(What is expected): Reproduce word for word the lines between those holding "1. **Snug as a bug** (Comfort > 100)" and "3. **Tolerable** (60 < Comfort < 80)", inclusive, and nothing else from the data below.

^^^^^^^^^^^^^^^^

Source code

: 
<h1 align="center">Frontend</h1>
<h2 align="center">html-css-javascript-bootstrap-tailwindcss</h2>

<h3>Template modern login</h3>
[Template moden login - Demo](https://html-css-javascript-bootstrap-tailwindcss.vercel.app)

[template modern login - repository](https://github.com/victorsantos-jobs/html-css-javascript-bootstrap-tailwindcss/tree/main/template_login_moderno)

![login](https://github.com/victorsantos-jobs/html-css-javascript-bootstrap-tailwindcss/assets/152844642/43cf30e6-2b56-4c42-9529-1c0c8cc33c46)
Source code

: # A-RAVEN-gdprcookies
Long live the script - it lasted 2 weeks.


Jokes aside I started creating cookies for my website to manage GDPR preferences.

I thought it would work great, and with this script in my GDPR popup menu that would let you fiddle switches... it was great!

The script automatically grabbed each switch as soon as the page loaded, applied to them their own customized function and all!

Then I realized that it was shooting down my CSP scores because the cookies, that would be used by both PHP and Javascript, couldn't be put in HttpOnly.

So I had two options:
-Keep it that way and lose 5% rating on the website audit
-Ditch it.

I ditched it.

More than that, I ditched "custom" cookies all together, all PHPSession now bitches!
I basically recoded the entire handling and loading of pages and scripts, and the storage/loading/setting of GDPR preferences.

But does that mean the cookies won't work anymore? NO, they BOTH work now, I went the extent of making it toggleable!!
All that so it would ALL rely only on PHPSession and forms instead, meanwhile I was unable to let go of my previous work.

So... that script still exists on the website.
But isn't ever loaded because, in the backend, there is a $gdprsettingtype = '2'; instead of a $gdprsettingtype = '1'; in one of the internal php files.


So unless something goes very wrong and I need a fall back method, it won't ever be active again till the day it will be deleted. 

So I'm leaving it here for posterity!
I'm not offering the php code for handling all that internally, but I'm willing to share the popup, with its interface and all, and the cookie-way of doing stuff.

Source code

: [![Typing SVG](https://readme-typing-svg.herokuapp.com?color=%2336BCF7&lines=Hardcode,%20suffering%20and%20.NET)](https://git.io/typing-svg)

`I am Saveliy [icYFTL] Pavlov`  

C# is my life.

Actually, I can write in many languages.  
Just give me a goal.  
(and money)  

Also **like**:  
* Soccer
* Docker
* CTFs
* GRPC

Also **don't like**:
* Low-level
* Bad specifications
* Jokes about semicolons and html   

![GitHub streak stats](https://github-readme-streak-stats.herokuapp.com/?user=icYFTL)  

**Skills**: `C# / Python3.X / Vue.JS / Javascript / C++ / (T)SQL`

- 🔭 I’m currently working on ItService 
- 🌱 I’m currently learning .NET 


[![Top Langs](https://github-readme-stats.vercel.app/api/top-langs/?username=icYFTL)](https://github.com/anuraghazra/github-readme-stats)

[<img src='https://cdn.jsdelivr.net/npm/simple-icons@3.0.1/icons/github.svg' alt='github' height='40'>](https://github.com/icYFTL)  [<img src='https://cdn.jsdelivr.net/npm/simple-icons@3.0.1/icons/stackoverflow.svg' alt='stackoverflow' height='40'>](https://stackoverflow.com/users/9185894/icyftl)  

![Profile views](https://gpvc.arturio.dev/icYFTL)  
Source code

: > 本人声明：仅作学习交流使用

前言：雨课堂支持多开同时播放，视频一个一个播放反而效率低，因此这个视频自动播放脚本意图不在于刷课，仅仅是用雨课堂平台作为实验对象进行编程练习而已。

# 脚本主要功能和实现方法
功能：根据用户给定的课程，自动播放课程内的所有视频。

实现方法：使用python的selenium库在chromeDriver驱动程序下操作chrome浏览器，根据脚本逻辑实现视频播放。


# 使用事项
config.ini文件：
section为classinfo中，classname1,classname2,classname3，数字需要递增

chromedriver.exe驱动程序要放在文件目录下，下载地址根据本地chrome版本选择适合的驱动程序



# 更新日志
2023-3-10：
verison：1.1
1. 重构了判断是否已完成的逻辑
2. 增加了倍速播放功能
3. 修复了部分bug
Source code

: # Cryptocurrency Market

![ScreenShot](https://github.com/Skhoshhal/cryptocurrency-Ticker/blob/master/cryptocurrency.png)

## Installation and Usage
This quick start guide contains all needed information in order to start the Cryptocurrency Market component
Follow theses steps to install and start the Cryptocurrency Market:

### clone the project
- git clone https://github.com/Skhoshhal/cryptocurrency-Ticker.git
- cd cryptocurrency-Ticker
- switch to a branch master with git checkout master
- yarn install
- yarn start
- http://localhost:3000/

^^^^^^^^^^^^^^^^

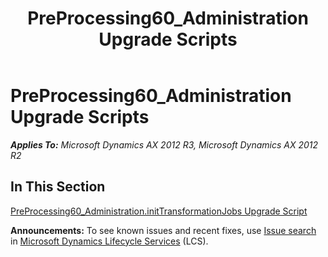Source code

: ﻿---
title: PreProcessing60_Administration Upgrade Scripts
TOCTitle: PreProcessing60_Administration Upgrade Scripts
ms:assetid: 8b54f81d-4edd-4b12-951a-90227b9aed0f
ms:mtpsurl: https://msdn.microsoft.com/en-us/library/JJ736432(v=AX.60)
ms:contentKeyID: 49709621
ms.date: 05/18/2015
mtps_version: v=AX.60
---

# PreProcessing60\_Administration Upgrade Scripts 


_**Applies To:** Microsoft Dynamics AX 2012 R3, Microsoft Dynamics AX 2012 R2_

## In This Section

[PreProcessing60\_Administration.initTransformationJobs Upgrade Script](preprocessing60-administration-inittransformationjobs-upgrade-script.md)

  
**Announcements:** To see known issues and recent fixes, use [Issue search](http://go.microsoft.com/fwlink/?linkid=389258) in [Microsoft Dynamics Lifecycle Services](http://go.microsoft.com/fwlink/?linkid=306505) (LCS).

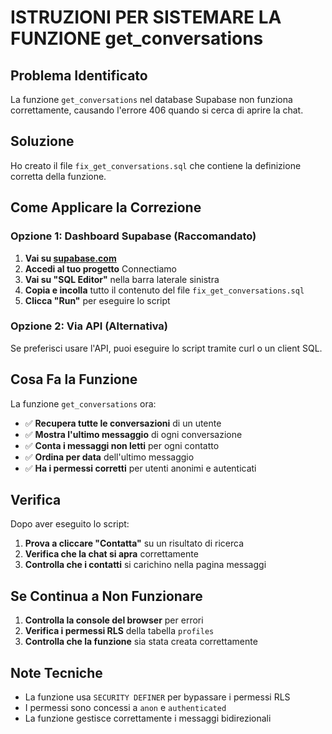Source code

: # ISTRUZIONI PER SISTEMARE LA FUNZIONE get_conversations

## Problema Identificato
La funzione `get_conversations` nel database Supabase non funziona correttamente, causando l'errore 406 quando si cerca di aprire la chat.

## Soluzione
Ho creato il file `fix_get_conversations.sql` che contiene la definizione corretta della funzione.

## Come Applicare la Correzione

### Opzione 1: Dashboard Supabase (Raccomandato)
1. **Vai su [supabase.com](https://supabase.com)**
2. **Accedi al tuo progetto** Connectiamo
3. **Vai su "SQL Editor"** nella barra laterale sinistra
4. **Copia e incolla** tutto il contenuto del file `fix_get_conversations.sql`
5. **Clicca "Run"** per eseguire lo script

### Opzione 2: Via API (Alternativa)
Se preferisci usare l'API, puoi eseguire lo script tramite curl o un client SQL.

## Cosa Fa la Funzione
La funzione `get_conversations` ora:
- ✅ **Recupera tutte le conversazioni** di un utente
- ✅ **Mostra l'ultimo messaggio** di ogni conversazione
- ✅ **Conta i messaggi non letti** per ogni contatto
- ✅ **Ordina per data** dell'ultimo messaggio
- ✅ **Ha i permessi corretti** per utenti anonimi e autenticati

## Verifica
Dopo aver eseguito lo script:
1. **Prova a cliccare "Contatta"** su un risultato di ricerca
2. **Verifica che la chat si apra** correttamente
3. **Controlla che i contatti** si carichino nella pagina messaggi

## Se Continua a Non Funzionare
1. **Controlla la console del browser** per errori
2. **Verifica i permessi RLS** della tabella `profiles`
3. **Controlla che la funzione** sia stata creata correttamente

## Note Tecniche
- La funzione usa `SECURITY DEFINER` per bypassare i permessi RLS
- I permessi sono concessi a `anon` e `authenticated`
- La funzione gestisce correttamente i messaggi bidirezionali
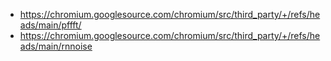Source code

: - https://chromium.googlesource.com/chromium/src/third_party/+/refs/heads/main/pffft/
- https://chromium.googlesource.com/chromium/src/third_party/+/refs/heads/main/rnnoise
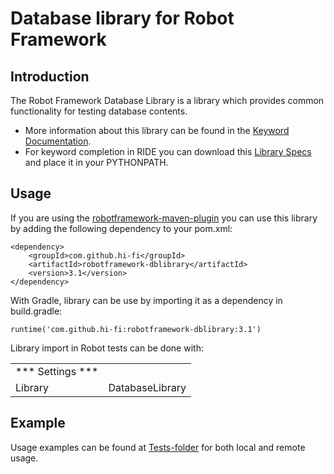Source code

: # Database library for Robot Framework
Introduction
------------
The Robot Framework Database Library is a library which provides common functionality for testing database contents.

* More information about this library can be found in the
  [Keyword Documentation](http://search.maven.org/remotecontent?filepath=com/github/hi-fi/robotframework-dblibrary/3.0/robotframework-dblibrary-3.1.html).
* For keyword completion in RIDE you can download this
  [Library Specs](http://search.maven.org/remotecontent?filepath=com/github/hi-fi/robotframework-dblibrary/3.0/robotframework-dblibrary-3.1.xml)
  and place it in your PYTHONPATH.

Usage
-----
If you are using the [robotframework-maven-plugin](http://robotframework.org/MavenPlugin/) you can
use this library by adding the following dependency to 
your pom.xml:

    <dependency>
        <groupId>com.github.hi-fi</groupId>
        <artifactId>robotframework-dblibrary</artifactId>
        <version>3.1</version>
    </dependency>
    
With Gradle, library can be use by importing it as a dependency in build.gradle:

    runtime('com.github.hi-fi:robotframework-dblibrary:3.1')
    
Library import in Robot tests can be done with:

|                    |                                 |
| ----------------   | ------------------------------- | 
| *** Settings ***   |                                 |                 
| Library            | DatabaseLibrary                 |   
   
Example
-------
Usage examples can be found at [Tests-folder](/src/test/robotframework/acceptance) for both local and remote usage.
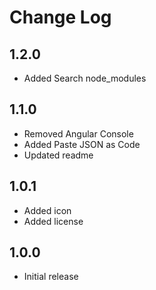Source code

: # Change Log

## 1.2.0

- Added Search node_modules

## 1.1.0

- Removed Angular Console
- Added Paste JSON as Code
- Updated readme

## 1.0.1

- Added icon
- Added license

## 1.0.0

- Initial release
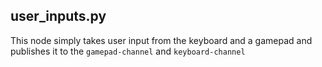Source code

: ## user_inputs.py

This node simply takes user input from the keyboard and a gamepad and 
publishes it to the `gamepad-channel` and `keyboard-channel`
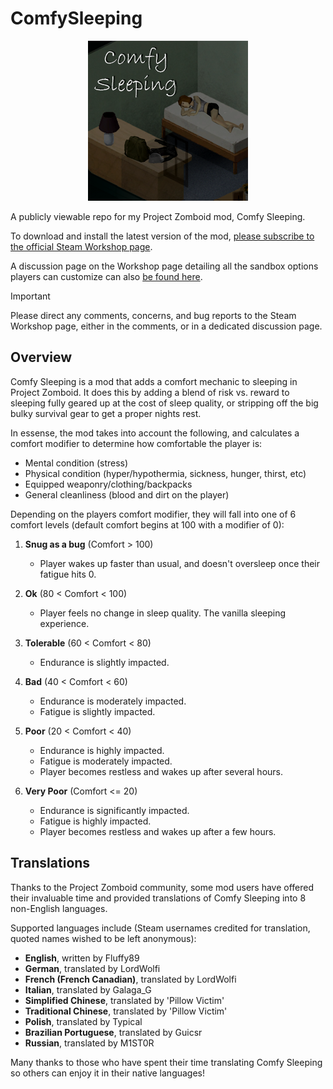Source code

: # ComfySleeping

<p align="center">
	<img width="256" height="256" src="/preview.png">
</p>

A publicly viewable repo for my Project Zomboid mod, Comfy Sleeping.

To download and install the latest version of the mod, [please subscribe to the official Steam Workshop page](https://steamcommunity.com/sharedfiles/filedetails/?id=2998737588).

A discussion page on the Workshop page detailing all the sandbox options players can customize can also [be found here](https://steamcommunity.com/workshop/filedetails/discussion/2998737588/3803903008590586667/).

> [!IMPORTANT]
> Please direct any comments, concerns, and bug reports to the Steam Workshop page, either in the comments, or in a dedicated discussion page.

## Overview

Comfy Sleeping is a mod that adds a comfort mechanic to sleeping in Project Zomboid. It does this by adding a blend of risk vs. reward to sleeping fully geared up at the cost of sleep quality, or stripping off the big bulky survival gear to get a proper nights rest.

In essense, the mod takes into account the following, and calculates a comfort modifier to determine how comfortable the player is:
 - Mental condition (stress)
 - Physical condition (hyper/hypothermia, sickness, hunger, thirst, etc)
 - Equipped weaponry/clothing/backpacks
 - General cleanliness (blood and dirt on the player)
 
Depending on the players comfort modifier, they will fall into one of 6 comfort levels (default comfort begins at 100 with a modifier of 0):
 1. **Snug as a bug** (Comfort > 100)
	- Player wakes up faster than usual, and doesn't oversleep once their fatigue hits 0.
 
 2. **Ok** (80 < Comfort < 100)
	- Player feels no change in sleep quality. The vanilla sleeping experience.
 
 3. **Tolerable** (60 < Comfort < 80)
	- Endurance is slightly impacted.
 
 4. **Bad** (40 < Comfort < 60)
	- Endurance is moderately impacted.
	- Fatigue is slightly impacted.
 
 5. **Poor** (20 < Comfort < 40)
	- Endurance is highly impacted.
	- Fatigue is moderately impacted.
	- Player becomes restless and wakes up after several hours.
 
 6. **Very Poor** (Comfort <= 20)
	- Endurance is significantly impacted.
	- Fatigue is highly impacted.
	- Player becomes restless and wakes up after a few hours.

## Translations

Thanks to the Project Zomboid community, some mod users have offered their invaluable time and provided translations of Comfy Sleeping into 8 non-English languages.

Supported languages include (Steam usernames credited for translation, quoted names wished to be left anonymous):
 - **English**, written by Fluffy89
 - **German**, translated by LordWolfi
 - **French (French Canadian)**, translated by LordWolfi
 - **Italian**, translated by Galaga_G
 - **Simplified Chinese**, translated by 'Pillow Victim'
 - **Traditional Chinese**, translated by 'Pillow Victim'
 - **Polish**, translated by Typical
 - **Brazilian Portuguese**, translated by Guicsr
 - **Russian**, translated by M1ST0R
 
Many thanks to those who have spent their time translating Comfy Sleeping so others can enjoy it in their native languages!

^^^^^^^^^^^^^^^^

(Task result):
 1. **Snug as a bug** (Comfort > 100)
	- Player wakes up faster than usual, and doesn't oversleep once their fatigue hits 0.
 
 2. **Ok** (80 < Comfort < 100)
	- Player feels no change in sleep quality. The vanilla sleeping experience.
 
 3. **Tolerable** (60 < Comfort < 80)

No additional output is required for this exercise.